- [Rendered images with source text]:
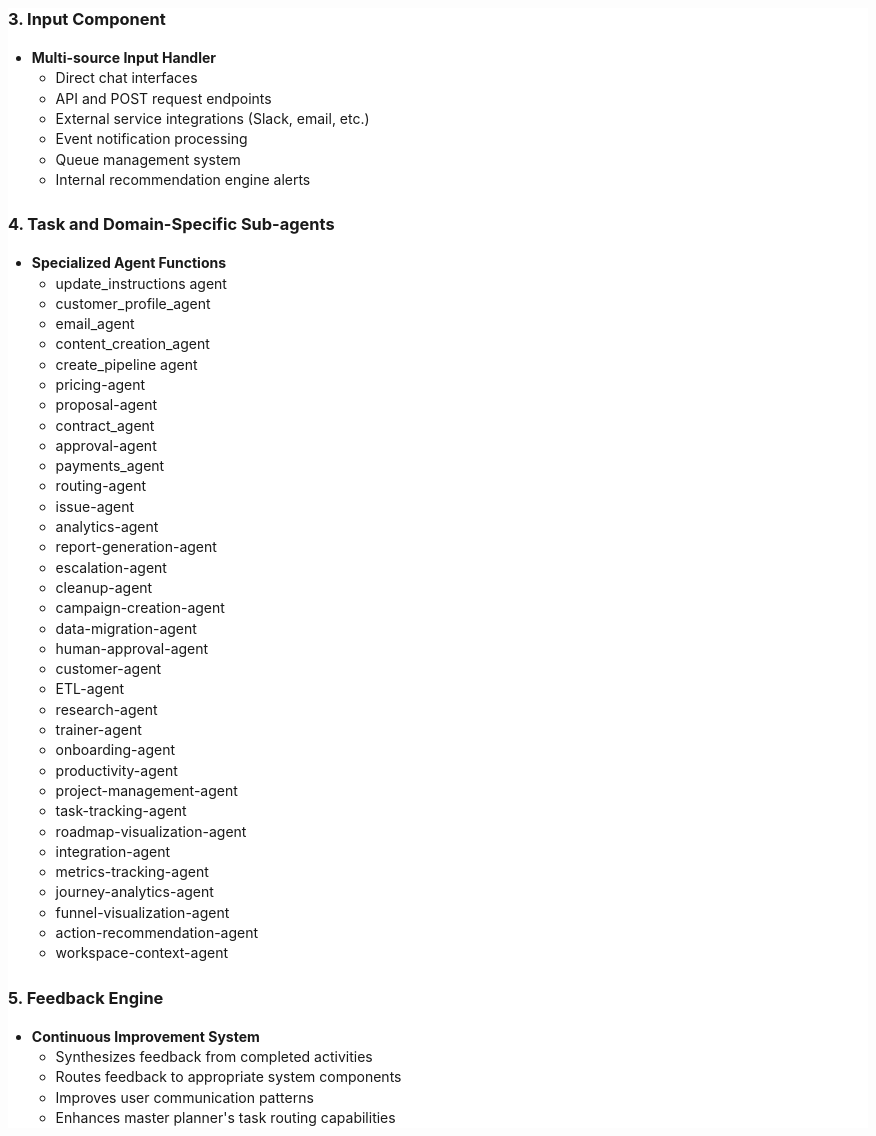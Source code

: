 ### 3. Input Component

- **Multi-source Input Handler**
  - Direct chat interfaces
  - API and POST request endpoints
  - External service integrations (Slack, email, etc.)
  - Event notification processing
  - Queue management system
  - Internal recommendation engine alerts

### 4. Task and Domain-Specific Sub-agents

- **Specialized Agent Functions**
  - update_instructions agent
  - customer_profile_agent
  - email_agent
  - content_creation_agent
  - create_pipeline agent
  - pricing-agent
  - proposal-agent
  - contract_agent
  - approval-agent
  - payments_agent
  - routing-agent
  - issue-agent
  - analytics-agent
  - report-generation-agent
  - escalation-agent
  - cleanup-agent
  - campaign-creation-agent
  - data-migration-agent
  - human-approval-agent
  - customer-agent
  - ETL-agent
  - research-agent
  - trainer-agent
  - onboarding-agent
  - productivity-agent
  - project-management-agent
  - task-tracking-agent
  - roadmap-visualization-agent
  - integration-agent
  - metrics-tracking-agent
  - journey-analytics-agent
  - funnel-visualization-agent
  - action-recommendation-agent
  - workspace-context-agent

### 5. Feedback Engine

- **Continuous Improvement System**
  - Synthesizes feedback from completed activities
  - Routes feedback to appropriate system components
  - Improves user communication patterns
  - Enhances master planner's task routing capabilities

- [TASK REQUIREMENTS]: Copy each line above precisely, dropping the pictures.

- [OUTPUT FOR THIS EXERCISE]:
Source code

: ### 3. Input Component

- **Multi-source Input Handler**
  - Direct chat interfaces
  - API and POST request endpoints
  - External service integrations (Slack, email, etc.)
  - Event notification processing
  - Queue management system
  - Internal recommendation engine alerts

### 4. Task and Domain-Specific Sub-agents

- **Specialized Agent Functions**
  - update_instructions agent
  - customer_profile_agent
  - email_agent
  - content_creation_agent
  - create_pipeline agent
  - pricing-agent
  - proposal-agent
  - contract_agent
  - approval-agent
  - payments_agent
  - routing-agent
  - issue-agent
  - analytics-agent
  - report-generation-agent
  - escalation-agent
  - cleanup-agent
  - campaign-creation-agent
  - data-migration-agent
  - human-approval-agent
  - customer-agent
  - ETL-agent
  - research-agent
  - trainer-agent
  - onboarding-agent
  - productivity-agent
  - project-management-agent
  - task-tracking-agent
  - roadmap-visualization-agent
  - integration-agent
  - metrics-tracking-agent
  - journey-analytics-agent
  - funnel-visualization-agent
  - action-recommendation-agent
  - workspace-context-agent

### 5. Feedback Engine

- **Continuous Improvement System**
  - Synthesizes feedback from completed activities
  - Routes feedback to appropriate system components
  - Improves user communication patterns
  - Enhances master planner's task routing capabilities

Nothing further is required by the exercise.